Migrated-From: http://dunkel.pmel.noaa.gov/trac/ferret/ticket/1785

@karlmsmith
Copy link
Contributor Author

karlmsmith commented Nov 23, 2017

Comment by @karlmsmith on 8 Jan 2011 00:40 UTC
Hi Steve,

After reviewing the code again, I see where you are going. This would be parallel computation of each result data point. So if it were a time-average of SST and we had a huge number of processors, each processor would compute a time-averaged SST at a given lat-lon point.

However, threads are expensive to create and we have a limited number of processors. So instead num_parallel (new) threads are created, and the parent (original process) hands out "lat-lon" points to each thread at the start and when they finish a computation.

Definite yes on a ferret command setting the number of threads to create, including zero == no parallelization.

Some of the gory details, if interested:

The parent will have an array of num_parallel integers for telling each thread which "lat-lon" to do. Each thread reads only its own value from this array, does the computation, and writes its result directly to the results matrix. It then sets its "lat-lon" value to the "idle" value and waits for the parent to give it a new "lat-lon" value or the "quit" value.

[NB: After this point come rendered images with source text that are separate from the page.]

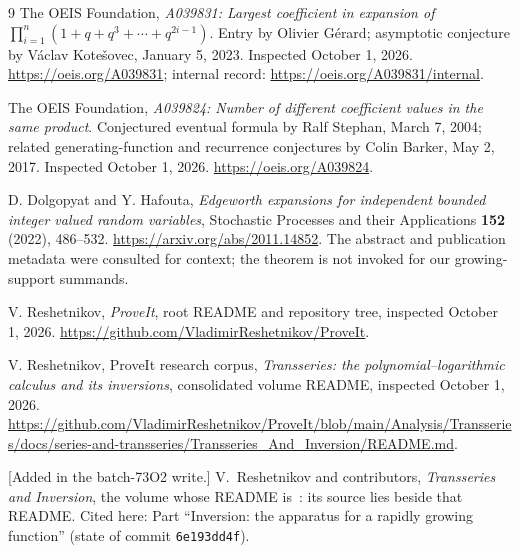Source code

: \documentclass[11pt,a4paper]{article}
\numberwithin{equation}{section}
\theoremstyle{definition}\newtheorem{definition}[theorem]{Definition}
\theoremstyle{remark}\newtheorem{remark}[theorem]{Remark}
\begin{document}
\begin{thebibliography}{9}
The OEIS Foundation, \emph{A039831: Largest coefficient in expansion of
$\prod_{i=1}^n(1+q+q^3+\cdots+q^{2i-1})$}.
Entry by Olivier G\'erard; asymptotic conjecture by V\'aclav Kote\v{s}ovec,
January 5, 2023. Inspected October 1, 2026.
\url{https://oeis.org/A039831}; internal record:
\url{https://oeis.org/A039831/internal}.

The OEIS Foundation, \emph{A039824: Number of different coefficient
values in the same product}. Conjectured eventual formula by Ralf
Stephan, March 7, 2004; related generating-function and recurrence
conjectures by Colin Barker, May 2, 2017. Inspected October 1, 2026.
\url{https://oeis.org/A039824}.

D. Dolgopyat and Y. Hafouta,
\emph{Edgeworth expansions for independent bounded integer valued
random variables}, Stochastic Processes and their Applications
\textbf{152} (2022), 486--532.
\url{https://arxiv.org/abs/2011.14852}.
The abstract and publication metadata were consulted for context;
the theorem is not invoked for our growing-support summands.

V. Reshetnikov, \emph{ProveIt}, root README and repository tree,
inspected October 1, 2026.
\url{https://github.com/VladimirReshetnikov/ProveIt}.

V. Reshetnikov, ProveIt research corpus,
\emph{Transseries: the polynomial--logarithmic calculus and its
inversions}, consolidated volume README, inspected October 1, 2026.
\url{https://github.com/VladimirReshetnikov/ProveIt/blob/main/Analysis/Transseries/docs/series-and-transseries/Transseries_And_Inversion/README.md}.

\begingroup\raggedright
[Added in the batch-73O2 write.] V.~Reshetnikov and contributors,
\emph{Transseries and Inversion}, the volume whose README is~\cite{transseries}:
its source  lies beside that README. Cited here: Part ``Inversion: the apparatus for a rapidly growing function''
(state of commit \texttt{6e193dd4f}).\par\endgroup
\end{thebibliography}
\end{document}
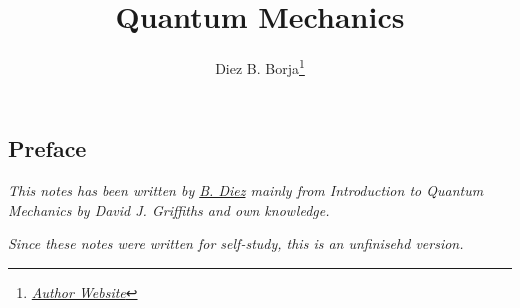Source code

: \documentclass[10pt]{report}
\title{{\Huge Quantum Mechanics}}
\author{Diez B. Borja\footnote{\href{https://github.com/10blackhole}{\textit{Author Website}}}}
\begin{document}
  \maketitle
  \flushbottom
  \newpage
  \pagestyle{fancynotes}

\begin{center}
\pagestyle{plain}
\chapter*{Preface}
\bigskip
\bigskip
\bigskip
\bigskip
\bigskip
\bigskip


\emph{This notes has been written by \href{https://github.com/10BlackHole}{B. Diez} mainly from Introduction to Quantum Mechanics by David J. Griffiths and own knowledge.}

\emph{Since these notes were written for self-study, this is an unfinisehd version.}
\bigskip


\bigskip

\newpage
\end{center}







\end{document}

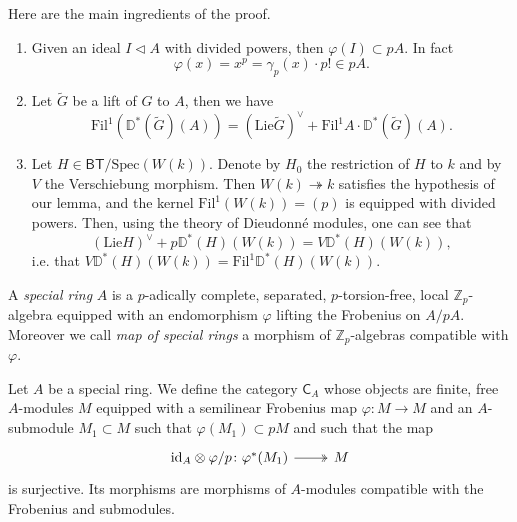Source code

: \newpage
\begin{rem}[]\label{rem:A2Kisin}
	Here are the main ingredients of the proof.
\begin{enumerate}
	\item Given an ideal $I \triangleleft A$ with divided powers, then $\varphi(I) \subset pA$.
		In fact 
		\begin{equation*}
			\varphi(x) = x^p = \gamma_p(x) \cdot p! \in pA
		.\end{equation*}

	\item Let $\widetilde{G}$ be a lift of $G$ to $A$, then we have
		\begin{equation*}
			\mathrm{Fil}^1(\mathbb{D}^*(\widetilde{G})(A)) =
			( \mathrm{Lie} \widetilde{G} )^\vee +
			\mathrm{Fil}^1A \cdot \mathbb{D}^*(\widetilde{G})(A)
		.\end{equation*}
		
	\item Let $H \in \mathsf{BT}/\mathrm{Spec}(W(k))$. Denote by $H_0$ the restriction
		of $H$ to $k$ and by $V$ the Verschiebung morphism.
		Then $W(k) \twoheadrightarrow k$ satisfies the hypothesis of our lemma,
		and the kernel $\mathrm{Fil}^1(W(k)) = (p)$ is equipped with divided powers.
		Then, using the theory of Dieudonné modules, one can see that
		\begin{equation*}
			( \mathrm{Lie} H)^\vee + p \mathbb{D}^*(H)(W(k)) =
			V \mathbb{D}^{*}(H)(W(k))
		,\end{equation*}
		i.e. that
		$V \mathbb{D}^*(H)(W(k)) = \mathrm{Fil}^1 \mathbb{D}^*(H)(W(k))$.
\end{enumerate}
\end{rem}


\begin{defn}
	A {\em special ring} $A$ is a $p$-adically complete, separated, $p$-torsion-free,
	local $\mathbb{Z}_{p}$-algebra equipped with an endomorphism $\varphi$
	lifting the Frobenius on $A/pA$.
	Moreover we call {\em map of special rings} a morphism
	of $\mathbb{Z}_{p}$-algebras compatible with $\varphi$.
\end{defn}


\begin{defn}[]
	Let $A$ be a special ring. We define the category
	$\mathsf{C}_A$ whose objects are finite, free $A$-modules
	$M$ equipped with a semilinear Frobenius map $\varphi\colon M \to M$
	and an $A$-submodule $M_1 \subset M$ such that $\varphi(M_1) \subset pM$
	and such that the map
	\begin{equation*}
	\begin{tikzcd}[row sep = 0ex
		,/tikz/column 1/.append style={anchor=base east}
		,/tikz/column 2/.append style={anchor=base west}]
		\mathrm{id}_{ A }\otimes\varphi/p\colon 
		\varphi^*(M_1) \arrow[r, "", twoheadrightarrow] &
		M
	\end{tikzcd}
	\end{equation*} 
	is surjective.
	Its morphisms are morphisms of $A$-modules compatible with
	the Frobenius and submodules.
\end{defn}


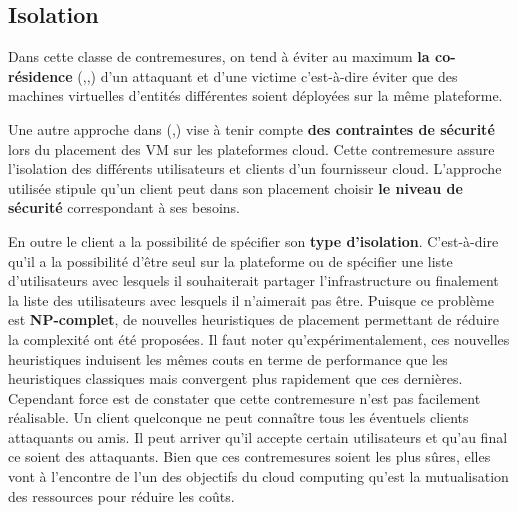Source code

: \subsection{Isolation}
  
Dans cette classe de contremesures, on tend à éviter au maximum \textbf{ la co-résidence} (\cite{Fangfei},\cite{Ris2009},\cite{Zhang2012}) d’un attaquant et d’une victime c’est-à-dire éviter que des machines virtuelles d’entités différentes soient déployées sur la même plateforme. \newline
\par
Une autre approche dans  (\cite{Lyon1},\cite{Lyon2})  vise à tenir compte \textbf{des contraintes de sécurité} lors du placement des VM sur les plateformes cloud. Cette contremesure assure l’isolation des différents utilisateurs et clients d’un fournisseur cloud. L'approche utilisée stipule qu’un client peut dans son placement  choisir \textbf{ le niveau de sécurité} correspondant à ses besoins. \par
En outre le client a la possibilité de spécifier son \textbf{type d’isolation}. C’est-à-dire qu’il a la possibilité d’être seul sur la plateforme ou de spécifier une liste d’utilisateurs avec lesquels il souhaiterait partager l’infrastructure ou finalement la liste des utilisateurs avec lesquels il n’aimerait pas être. Puisque ce problème est \textbf{NP-complet},  de nouvelles heuristiques de placement permettant de réduire la complexité ont été proposées. 
Il faut noter qu'expérimentalement, ces  nouvelles heuristiques induisent les mêmes couts en terme de performance que les  heuristiques classiques mais  convergent plus rapidement que ces dernières. Cependant force est de constater que cette contremesure n’est pas facilement réalisable. Un client quelconque ne peut connaître tous les éventuels clients attaquants ou amis. Il peut arriver qu’il accepte certain utilisateurs et qu’au final ce soient des attaquants.
Bien que ces contremesures soient les plus sûres, elles vont à l’encontre  de l’un des objectifs du cloud computing qu’est la mutualisation des ressources pour réduire les coûts.\newline{}

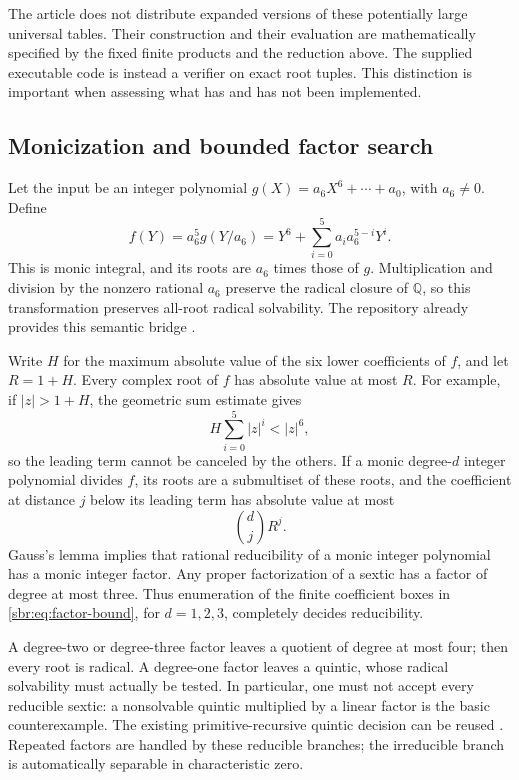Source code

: \documentclass[11pt,letterpaper]{article}
\numberwithin{equation}{section}
\theoremstyle{definition}
\theoremstyle{remark}
\newcommand{\QQ}{\mathbb Q}
\begin{document}
The article does not distribute expanded versions of these potentially
large universal tables. Their construction and their evaluation are
mathematically specified by the fixed finite products and the reduction
above. The supplied executable code is instead a verifier on exact root
tuples. This distinction is important when assessing what has and has not
been implemented.

\subsection{Monicization and bounded factor search}

Let the input be an integer polynomial
$g(X)=a_6X^6+\cdots+a_0$, with $a_6\ne0$. Define
\begin{equation}
 f(Y)=a_6^5g(Y/a_6)
     =Y^6+\sum_{i=0}^5 a_i a_6^{5-i}Y^i.
 \label{sbr:eq:monicization}
\end{equation}
This is monic integral, and its roots are $a_6$ times those of $g$.
Multiplication and division by the nonzero rational $a_6$ preserve the
radical closure of $\QQ$, so this transformation preserves all-root
radical solvability. The repository already provides this semantic bridge
\cite{repo-semantics}.

Write $H$ for the maximum absolute value of the six lower coefficients of
$f$, and let $R=1+H$. Every complex root of $f$ has absolute value at most
$R$. For example, if $|z|>1+H$, the geometric sum estimate gives
\[
 H\sum_{i=0}^5|z|^i<|z|^6,
\]
so the leading term cannot be canceled by the others.
If a monic degree-$d$ integer polynomial divides $f$, its roots are a
submultiset of these roots, and the coefficient at distance $j$ below its
leading term has absolute value at most
\begin{equation}
 \binom dj R^j.\label{sbr:eq:factor-bound}
\end{equation}
Gauss's lemma implies that rational reducibility of a monic integer
polynomial has a monic integer factor. Any proper factorization of a
sextic has a factor of degree at most three. Thus enumeration of the
finite coefficient boxes in \cref{sbr:eq:factor-bound}, for $d=1,2,3$,
completely decides reducibility.

A degree-two or degree-three factor leaves a quotient of degree at most
four; then every root is radical. A degree-one factor leaves a quintic,
whose radical solvability must actually be tested. In particular, one
must not accept every reducible sextic: a nonsolvable quintic multiplied
by a linear factor is the basic counterexample. The existing
primitive-recursive quintic decision can be reused
\cite{repo,repo-reducible}. Repeated factors are handled by these reducible
branches; the irreducible branch is automatically separable in
characteristic zero.
\end{document}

There will also be some flag/counter (conditional variable) which wakes the parent up when any thread is ready for another input point. This keeps the parent from wasting cycles by constantly checking for an idle thread. Each element of the num_parallel integer array would also be a flag to wake up the thread once the parent has assigned a new value.

Karl

On 1/6/2011 8:59 AM, Steve Hankin wrote:

Hi Karl,

Some thoughts to set initial directions here.

The key routine is doo/DO_4D_TRANS. It performs @ngd, @nbd, @sum, @din,
@ave and @var over regions of up to 4D. In the initialization phase the
routine sets up logical variables yes_xax, yes_yax, ... that tell which
are the axes that will be transformed (see equivalenced array). The
complimentary array no_ax (provided for readability, only) tells you
which axes are suitable to break up into parallel operations.

The block of code just below "* LOOP OVER THE FULL RANGE OF THE RESULT"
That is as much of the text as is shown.